Saturday, November 8, 2014

The Boston Girl

The Boston Girl by Anita Diamant


We all know the book The Red Tent.  Right?  You’ve read it?   It was Anita Diamant’s first novel and an instant hit. In it she imagined the lives of the women we know mostly only as names in Bible stories.  The book was fascinating and one that we still ask of each other“did you read The Red Tent?”

The Boston Girl is Anita Diamant’s new novel.  In it Addie Baum is 85 years old and telling the story of her life to her grand-daughter, Ava.  It’s a good story, an immigrant story of a Jewish family making life their own.  Some in the family are maintaining the traditions and values of the past, while Addie sees a new way in this country and tries to make it her own.  

 She is the “rebel” daughter, the one who works and lives and makes her own decisions no matter the reaction of her mother, who, by the way, I got tired of listening to as she kvetched about every single thing.  I know she had to be there in the story and she had to be what she was but boy, she never let up!  Of course, because she didn’t,  Addie worked all that much harder to be her own person.

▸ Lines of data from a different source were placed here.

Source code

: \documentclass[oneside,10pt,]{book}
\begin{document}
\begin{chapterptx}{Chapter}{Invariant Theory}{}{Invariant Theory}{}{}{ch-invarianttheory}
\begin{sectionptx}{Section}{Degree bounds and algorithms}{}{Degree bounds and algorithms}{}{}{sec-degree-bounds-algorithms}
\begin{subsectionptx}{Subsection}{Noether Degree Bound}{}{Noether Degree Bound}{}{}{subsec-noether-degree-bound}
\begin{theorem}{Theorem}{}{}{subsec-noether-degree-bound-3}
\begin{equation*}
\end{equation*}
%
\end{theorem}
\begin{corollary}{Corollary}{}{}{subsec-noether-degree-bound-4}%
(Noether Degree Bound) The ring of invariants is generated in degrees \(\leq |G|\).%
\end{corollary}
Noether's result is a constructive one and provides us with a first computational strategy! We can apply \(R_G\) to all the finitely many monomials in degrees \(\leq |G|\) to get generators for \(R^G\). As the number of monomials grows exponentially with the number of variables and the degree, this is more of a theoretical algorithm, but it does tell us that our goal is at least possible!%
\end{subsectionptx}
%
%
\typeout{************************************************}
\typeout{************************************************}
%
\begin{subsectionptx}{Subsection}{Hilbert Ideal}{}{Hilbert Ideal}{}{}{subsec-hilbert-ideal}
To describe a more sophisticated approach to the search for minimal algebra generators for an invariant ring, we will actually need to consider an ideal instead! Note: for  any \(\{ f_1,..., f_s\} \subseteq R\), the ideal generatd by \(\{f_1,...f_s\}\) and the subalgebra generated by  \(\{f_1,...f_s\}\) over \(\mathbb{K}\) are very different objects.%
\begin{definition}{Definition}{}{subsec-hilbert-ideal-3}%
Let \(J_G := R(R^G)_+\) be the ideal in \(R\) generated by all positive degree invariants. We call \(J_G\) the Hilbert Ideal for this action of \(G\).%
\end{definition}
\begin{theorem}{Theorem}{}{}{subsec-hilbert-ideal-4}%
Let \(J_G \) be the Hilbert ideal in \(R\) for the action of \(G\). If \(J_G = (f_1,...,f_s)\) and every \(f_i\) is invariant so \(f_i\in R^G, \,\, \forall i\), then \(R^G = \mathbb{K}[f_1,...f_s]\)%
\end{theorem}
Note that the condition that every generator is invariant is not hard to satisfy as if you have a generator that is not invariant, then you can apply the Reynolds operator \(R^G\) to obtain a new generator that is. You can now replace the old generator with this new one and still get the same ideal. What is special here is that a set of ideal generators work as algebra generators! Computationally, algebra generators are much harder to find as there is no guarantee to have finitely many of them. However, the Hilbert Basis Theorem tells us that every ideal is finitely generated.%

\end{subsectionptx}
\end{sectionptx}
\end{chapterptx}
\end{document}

I was drawn to this story because we, my cousin and I, have been recording the stories of the elders in our family.  We realized almost too late how valuable these stories are, how much the  ‘seniors’ love talking and how much we are learning about ourselves by listening to them. 

I wouldn’t put this one on the level of The Red Tent but it was good watching Addie grow up and become Addie. I like strong women.